Querying cardinality of groupby result is usual query pattern in druid?

I’m using druid 0.12.0.

Here is query


select

count(distinct user_id)

from

(

select

user_id

from

data_source

where

event_date between '2018-12-01' and '2018-12-31'

group by

user_id

having

count(*) >= 2

) T

user_id is very high cardinality dimension. it’s almost more than 10 milion.

i wrote druid query like below.


{

"queryType": "groupBy",

"dataSource": {

"type": "query",

"query": {

"queryType": "groupBy",

"dataSource": "test-data-source",

"dimensions": [

"user_id"

],

"granularity": "all",

"intervals": [

"2018-12-01/2019-01-01"

],

"aggregations": [

{

"type": "longSum",

"fieldName": "count",

"name": "count"

}

],

"having": {

"type": "greaterThan",

"aggregation": "count",

"value": 1

}

}

},

"granularity": "all",

"intervals": [

"2018-12-01/2019-01-01"

],

"aggregations": [

{

"type": "cardinality",

"name": "totalCount",

"fields": [

"user_id"

],

"byRow": false

}

]

}

Is it usual query pattern for druid?

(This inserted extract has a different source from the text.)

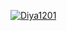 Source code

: [![Diya1201](https://circleci.com/gh/Diya1201/Api-requests.svg?style=svg)](https://app.circleci.com/pipelines/github/Diya1201/Api-requests?branch=main&filter=all
)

I found that spark shows better performance. I used groupby query for druid even though druid usually suggest to avoid groupby query, i have no idea to another way.

It spends almost a minute, and I wonder it’s not bad speed in druid. What I mean is, is there anything should i tuning more? i tried tuning many parameters in historical node and broker node, but it didn’t make better.